Print every entry below again. Nothing may differ from the original.

::::::::::

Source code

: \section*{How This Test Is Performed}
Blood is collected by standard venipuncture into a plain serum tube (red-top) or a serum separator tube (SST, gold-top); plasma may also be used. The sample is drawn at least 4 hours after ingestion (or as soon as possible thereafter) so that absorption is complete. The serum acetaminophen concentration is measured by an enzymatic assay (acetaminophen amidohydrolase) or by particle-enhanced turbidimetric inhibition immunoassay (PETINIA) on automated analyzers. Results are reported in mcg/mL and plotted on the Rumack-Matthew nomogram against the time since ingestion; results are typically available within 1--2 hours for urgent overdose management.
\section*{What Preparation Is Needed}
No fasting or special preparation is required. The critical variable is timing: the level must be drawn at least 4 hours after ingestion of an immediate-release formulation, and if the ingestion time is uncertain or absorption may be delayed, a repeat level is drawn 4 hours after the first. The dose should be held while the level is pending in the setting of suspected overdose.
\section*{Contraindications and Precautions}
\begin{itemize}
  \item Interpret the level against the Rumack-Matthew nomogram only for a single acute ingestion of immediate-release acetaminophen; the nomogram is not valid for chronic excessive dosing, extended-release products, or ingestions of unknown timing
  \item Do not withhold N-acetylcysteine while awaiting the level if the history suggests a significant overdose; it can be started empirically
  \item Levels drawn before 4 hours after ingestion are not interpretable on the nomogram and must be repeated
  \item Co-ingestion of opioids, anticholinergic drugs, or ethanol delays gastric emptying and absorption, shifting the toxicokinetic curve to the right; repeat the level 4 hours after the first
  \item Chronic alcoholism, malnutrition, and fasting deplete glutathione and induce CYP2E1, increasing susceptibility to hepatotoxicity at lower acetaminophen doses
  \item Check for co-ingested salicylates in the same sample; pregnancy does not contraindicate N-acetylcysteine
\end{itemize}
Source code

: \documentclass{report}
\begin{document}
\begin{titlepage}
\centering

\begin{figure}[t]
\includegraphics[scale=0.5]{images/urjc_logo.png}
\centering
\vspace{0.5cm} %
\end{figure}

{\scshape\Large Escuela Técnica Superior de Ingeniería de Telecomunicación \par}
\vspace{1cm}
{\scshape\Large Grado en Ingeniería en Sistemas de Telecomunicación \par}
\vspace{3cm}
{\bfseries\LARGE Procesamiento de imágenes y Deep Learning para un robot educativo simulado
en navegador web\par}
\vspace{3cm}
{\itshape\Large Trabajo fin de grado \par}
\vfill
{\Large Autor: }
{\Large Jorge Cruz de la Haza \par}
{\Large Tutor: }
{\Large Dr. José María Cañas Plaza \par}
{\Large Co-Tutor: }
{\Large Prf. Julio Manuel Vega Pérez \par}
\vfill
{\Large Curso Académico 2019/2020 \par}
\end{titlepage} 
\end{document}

::::::::::

● **WORKED SOLUTION**
Source code

: \section*{How This Test Is Performed}
Blood is collected by standard venipuncture into a plain serum tube (red-top) or a serum separator tube (SST, gold-top); plasma may also be used. The sample is drawn at least 4 hours after ingestion (or as soon as possible thereafter) so that absorption is complete. The serum acetaminophen concentration is measured by an enzymatic assay (acetaminophen amidohydrolase) or by particle-enhanced turbidimetric inhibition immunoassay (PETINIA) on automated analyzers. Results are reported in mcg/mL and plotted on the Rumack-Matthew nomogram against the time since ingestion; results are typically available within 1--2 hours for urgent overdose management.
\section*{What Preparation Is Needed}
No fasting or special preparation is required. The critical variable is timing: the level must be drawn at least 4 hours after ingestion of an immediate-release formulation, and if the ingestion time is uncertain or absorption may be delayed, a repeat level is drawn 4 hours after the first. The dose should be held while the level is pending in the setting of suspected overdose.
\section*{Contraindications and Precautions}
\begin{itemize}
  \item Interpret the level against the Rumack-Matthew nomogram only for a single acute ingestion of immediate-release acetaminophen; the nomogram is not valid for chronic excessive dosing, extended-release products, or ingestions of unknown timing
  \item Do not withhold N-acetylcysteine while awaiting the level if the history suggests a significant overdose; it can be started empirically
  \item Levels drawn before 4 hours after ingestion are not interpretable on the nomogram and must be repeated
  \item Co-ingestion of opioids, anticholinergic drugs, or ethanol delays gastric emptying and absorption, shifting the toxicokinetic curve to the right; repeat the level 4 hours after the first
  \item Chronic alcoholism, malnutrition, and fasting deplete glutathione and induce CYP2E1, increasing susceptibility to hepatotoxicity at lower acetaminophen doses
  \item Check for co-ingested salicylates in the same sample; pregnancy does not contraindicate N-acetylcysteine
\end{itemize}
Source code

: \documentclass{report}
\begin{document}
\begin{titlepage}
\centering

\begin{figure}[t]
\includegraphics[scale=0.5]{images/urjc_logo.png}
\centering
\vspace{0.5cm} %
\end{figure}

{\scshape\Large Escuela Técnica Superior de Ingeniería de Telecomunicación \par}
\vspace{1cm}
{\scshape\Large Grado en Ingeniería en Sistemas de Telecomunicación \par}
\vspace{3cm}
{\bfseries\LARGE Procesamiento de imágenes y Deep Learning para un robot educativo simulado
en navegador web\par}
\vspace{3cm}
{\itshape\Large Trabajo fin de grado \par}
\vfill
{\Large Autor: }
{\Large Jorge Cruz de la Haza \par}
{\Large Tutor: }
{\Large Dr. José María Cañas Plaza \par}
{\Large Co-Tutor: }
{\Large Prf. Julio Manuel Vega Pérez \par}
\vfill
{\Large Curso Académico 2019/2020 \par}
\end{titlepage} 
\end{document}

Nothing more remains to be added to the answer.